Autore: Michele De Mieri
Testata: L'Unità
Data: 19 marzo 2007

Dai tanti angoli della provincia arrivano ancora storie esemplari, racconti di un’Italia che si è più volte smarrita e altrettante volte ritrovata tra povertà, monarchia, fascismo, guerra, mezzadria, fabbrica, comunismo, democrazia cristiana, emigrazione, benessere. Nuove e vecchie paure, opportunismi misti a sinceri slanci ideali occupano il racconto di quella vicenda novecentesca che è il farsi moderno delle diverse regioni del nostro paese. A presidiare una di queste piccole aree è il sessantenne pesarese Paolo Teobaldi. Come già in altri suoi precedenti libri, Teobaldi ci racconta una porzione della sua terra, la parte delle Marche settentrionali stretta tra la Romagna e la Toscana.
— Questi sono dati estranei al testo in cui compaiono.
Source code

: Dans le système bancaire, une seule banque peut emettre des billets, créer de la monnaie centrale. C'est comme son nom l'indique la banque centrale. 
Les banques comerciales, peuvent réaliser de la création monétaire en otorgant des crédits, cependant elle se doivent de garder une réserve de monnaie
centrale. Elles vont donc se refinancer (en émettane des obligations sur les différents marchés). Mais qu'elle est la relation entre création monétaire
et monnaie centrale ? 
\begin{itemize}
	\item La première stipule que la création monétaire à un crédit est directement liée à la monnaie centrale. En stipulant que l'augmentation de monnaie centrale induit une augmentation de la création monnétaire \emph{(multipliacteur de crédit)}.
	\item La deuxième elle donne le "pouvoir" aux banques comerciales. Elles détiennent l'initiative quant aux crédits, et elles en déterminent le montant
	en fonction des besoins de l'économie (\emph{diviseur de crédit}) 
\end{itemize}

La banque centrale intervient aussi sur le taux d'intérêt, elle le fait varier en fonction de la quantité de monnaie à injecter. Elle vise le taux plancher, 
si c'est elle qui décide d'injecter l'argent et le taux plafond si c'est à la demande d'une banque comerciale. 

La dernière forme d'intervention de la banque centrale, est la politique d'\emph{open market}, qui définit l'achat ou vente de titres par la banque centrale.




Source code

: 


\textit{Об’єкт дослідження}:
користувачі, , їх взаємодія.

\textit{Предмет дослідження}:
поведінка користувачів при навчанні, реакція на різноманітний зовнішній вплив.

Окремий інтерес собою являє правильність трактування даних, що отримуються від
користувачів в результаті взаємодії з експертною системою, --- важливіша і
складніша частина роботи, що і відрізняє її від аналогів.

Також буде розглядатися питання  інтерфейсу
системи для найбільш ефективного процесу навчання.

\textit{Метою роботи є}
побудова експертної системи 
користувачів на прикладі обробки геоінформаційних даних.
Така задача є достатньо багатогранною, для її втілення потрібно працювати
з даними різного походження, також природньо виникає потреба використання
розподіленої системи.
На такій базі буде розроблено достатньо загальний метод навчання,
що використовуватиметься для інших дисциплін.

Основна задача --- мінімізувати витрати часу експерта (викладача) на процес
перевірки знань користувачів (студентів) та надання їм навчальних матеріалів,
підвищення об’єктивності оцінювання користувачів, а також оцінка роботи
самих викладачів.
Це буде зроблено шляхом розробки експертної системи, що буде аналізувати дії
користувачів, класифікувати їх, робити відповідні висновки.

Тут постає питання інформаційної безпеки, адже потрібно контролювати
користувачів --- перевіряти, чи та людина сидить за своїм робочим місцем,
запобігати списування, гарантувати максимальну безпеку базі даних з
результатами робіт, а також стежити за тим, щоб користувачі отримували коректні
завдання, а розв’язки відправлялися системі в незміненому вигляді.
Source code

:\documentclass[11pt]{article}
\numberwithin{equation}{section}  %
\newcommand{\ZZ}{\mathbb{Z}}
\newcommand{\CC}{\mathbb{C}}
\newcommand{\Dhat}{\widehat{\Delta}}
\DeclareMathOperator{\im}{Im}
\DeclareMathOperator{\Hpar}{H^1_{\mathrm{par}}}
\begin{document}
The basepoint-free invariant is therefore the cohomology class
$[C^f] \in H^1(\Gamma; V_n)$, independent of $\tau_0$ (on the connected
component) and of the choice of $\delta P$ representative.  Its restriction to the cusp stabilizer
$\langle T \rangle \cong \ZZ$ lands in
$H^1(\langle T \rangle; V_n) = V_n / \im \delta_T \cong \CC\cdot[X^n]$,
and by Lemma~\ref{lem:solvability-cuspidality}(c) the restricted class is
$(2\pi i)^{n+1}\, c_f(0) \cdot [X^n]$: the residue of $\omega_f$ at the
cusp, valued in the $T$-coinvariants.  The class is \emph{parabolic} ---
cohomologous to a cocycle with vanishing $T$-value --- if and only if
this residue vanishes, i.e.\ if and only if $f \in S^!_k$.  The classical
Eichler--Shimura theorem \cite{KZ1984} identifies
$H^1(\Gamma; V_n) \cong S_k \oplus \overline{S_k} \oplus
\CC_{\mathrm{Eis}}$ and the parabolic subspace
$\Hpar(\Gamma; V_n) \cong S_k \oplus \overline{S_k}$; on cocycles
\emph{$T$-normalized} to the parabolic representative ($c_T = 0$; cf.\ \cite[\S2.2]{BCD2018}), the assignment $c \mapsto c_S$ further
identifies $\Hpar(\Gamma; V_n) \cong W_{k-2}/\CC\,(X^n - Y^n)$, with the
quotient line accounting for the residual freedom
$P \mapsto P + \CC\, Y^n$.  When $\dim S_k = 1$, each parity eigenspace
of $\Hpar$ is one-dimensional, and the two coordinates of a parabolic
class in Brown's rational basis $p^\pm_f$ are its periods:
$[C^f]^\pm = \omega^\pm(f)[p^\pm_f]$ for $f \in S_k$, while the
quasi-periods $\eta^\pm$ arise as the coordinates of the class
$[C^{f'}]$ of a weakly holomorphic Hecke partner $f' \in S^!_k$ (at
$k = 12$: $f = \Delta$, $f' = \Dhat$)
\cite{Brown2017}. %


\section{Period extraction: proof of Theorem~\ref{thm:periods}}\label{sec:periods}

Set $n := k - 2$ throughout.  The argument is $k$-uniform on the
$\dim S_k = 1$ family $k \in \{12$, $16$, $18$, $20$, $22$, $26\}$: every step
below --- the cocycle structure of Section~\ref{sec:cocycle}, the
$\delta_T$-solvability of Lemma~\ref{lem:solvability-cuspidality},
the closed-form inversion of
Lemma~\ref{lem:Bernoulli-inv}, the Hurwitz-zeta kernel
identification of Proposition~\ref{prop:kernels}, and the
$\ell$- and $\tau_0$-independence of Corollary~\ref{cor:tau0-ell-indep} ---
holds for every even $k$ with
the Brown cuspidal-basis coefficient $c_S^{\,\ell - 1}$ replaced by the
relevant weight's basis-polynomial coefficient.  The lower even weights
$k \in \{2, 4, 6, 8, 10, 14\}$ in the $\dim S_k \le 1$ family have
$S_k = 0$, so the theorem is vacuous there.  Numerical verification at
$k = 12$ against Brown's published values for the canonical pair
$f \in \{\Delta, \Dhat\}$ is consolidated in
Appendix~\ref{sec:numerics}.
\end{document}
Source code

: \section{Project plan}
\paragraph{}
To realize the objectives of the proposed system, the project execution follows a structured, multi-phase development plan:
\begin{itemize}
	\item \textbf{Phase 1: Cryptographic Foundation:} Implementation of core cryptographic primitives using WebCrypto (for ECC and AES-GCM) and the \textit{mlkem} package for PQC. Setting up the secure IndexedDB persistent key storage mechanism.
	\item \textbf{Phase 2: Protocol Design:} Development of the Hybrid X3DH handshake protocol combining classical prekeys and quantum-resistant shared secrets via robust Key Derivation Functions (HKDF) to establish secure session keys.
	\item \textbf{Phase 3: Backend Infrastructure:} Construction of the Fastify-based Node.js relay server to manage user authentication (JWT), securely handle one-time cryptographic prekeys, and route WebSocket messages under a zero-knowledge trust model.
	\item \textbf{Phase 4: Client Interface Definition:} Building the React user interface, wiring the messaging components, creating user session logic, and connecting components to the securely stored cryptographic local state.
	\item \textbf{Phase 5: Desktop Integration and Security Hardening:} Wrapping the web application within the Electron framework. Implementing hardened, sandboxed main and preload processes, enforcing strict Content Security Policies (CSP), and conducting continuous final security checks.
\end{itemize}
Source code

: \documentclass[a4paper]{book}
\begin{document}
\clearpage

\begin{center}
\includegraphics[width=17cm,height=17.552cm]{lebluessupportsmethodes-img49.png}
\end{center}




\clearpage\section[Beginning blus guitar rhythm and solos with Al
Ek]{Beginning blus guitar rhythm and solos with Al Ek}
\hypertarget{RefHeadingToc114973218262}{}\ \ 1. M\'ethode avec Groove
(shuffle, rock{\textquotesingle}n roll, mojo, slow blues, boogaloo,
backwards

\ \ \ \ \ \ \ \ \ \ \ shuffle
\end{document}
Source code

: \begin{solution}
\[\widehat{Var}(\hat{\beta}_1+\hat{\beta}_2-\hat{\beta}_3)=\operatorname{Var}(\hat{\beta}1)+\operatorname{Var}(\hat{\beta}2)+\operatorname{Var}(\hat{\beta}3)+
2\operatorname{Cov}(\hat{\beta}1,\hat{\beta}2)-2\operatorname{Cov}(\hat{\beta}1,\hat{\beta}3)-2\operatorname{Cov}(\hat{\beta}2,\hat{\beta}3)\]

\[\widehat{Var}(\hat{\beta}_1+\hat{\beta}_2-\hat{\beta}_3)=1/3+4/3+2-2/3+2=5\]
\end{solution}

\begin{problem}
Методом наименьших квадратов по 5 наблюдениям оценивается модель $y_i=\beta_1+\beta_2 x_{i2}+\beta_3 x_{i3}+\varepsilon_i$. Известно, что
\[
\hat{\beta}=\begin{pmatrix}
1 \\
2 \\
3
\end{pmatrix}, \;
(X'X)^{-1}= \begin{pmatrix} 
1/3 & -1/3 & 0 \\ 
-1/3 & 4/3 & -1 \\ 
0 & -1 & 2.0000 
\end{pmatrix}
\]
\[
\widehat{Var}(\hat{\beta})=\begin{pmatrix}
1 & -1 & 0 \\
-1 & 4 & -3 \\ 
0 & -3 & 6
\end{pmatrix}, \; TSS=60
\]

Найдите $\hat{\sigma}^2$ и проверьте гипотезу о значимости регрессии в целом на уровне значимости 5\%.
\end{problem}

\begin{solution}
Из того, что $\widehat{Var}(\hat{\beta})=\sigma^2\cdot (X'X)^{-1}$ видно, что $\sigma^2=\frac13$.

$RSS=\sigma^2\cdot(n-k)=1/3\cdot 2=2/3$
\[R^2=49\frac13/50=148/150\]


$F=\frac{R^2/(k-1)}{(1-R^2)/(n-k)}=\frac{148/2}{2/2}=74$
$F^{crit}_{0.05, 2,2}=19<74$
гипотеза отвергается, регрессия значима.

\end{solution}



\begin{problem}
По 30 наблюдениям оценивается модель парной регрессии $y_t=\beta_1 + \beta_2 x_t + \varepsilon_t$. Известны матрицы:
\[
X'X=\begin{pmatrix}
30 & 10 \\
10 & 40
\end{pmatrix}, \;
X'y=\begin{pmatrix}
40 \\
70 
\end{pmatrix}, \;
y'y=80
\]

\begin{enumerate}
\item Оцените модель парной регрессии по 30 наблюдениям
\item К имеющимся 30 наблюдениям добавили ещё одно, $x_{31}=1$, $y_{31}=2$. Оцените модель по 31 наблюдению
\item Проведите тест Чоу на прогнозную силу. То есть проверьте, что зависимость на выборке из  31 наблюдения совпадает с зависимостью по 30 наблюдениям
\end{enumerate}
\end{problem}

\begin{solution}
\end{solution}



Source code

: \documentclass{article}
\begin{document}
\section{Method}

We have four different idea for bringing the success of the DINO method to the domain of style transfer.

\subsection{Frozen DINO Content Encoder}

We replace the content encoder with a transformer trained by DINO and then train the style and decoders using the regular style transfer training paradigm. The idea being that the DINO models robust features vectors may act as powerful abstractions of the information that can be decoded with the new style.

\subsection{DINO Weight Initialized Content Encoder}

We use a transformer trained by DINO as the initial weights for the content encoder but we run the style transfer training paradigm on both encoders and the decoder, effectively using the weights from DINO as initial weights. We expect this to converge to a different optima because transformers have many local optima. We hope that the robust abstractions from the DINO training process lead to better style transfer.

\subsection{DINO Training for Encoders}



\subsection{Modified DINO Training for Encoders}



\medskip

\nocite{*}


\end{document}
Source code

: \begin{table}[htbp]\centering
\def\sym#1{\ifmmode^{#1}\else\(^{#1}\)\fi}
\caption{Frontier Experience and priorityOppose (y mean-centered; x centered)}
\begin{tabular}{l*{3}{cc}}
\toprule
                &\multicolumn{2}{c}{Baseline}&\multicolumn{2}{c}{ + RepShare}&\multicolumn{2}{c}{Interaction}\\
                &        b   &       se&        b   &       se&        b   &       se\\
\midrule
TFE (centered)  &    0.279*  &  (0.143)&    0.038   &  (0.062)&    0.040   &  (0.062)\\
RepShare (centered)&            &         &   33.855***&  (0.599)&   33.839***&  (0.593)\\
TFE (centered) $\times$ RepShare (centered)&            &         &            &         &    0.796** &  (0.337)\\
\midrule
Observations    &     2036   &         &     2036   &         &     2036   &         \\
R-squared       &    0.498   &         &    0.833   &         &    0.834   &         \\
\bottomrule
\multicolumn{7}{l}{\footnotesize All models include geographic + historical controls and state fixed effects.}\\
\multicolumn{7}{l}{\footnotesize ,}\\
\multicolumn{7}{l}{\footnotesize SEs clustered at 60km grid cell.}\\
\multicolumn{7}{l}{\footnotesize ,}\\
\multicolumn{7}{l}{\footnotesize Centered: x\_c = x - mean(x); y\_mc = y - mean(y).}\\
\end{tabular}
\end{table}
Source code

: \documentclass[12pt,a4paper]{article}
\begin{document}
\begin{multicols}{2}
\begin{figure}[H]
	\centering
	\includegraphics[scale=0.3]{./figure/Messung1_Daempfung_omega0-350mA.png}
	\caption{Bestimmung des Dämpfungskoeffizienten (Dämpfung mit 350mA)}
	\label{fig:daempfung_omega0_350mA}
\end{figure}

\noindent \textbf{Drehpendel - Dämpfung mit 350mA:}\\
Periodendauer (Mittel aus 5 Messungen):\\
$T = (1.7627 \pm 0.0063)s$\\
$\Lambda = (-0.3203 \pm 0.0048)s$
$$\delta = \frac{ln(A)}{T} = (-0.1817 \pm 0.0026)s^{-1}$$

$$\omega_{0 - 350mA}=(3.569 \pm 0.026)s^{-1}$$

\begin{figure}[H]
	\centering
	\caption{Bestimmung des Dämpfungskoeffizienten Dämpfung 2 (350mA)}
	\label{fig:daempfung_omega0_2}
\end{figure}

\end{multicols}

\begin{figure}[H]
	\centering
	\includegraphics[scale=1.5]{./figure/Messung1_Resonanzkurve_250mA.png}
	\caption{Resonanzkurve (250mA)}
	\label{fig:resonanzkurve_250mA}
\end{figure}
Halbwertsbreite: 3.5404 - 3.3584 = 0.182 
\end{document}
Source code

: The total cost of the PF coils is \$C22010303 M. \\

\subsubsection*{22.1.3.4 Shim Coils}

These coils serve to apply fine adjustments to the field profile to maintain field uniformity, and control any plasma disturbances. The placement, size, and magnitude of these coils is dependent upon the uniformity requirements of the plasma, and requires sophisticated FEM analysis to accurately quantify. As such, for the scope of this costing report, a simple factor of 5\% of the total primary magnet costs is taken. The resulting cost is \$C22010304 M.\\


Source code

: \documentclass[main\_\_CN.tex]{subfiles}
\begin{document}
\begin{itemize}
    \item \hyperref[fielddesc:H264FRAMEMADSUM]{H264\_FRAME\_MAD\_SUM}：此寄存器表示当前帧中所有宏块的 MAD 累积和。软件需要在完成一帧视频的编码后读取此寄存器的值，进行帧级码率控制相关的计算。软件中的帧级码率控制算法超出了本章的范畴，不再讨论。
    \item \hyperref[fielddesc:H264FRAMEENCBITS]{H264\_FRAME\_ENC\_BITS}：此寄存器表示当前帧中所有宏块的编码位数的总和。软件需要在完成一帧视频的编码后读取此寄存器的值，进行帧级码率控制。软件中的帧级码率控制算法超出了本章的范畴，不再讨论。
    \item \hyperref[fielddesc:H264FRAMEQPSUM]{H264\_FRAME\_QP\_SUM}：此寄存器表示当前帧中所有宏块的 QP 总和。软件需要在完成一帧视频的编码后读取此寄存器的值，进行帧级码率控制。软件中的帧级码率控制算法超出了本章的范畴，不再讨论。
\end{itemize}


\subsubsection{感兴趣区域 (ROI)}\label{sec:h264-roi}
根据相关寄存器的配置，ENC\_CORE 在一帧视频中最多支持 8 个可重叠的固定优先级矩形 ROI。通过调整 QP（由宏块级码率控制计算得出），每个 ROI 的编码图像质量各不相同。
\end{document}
Dopo il presente del precedente La badante, è al secolo passato che Teobaldi si dedica ora con Il mio manicomio, racconto in prima persona di Tilde Manentini, nata nel 1920, che, abbandonata anzitempo e controvoglia la scuola, dal 1938 al 1978 presta servizio come infermiera nel manicomio “in fondo al corso”: quarant’anni con i matti di dentro e con altre forme d’impazzimento del fuori. È un monologo misurato lungo un’intera esistenza, il racconto di una giovane donna figlia di una madre essenzialmente bigotta e intimorita dal mondo e di un padre che non ha conosciuto. Le dicono che è morto in guerra a Caporetto, ma le date non coincidono: scoprirà, ancora bambina, che suo padre sta in carcere a Capraia, condannato all’ergastolo per aver ucciso un fattore che lo voleva cacciare dalle sue terre. Tilde ha anche un fratello, che presto partirà per l’Argentina e che rimarrà di fatto a lei sconosciuto anche dopo il suo ritorno.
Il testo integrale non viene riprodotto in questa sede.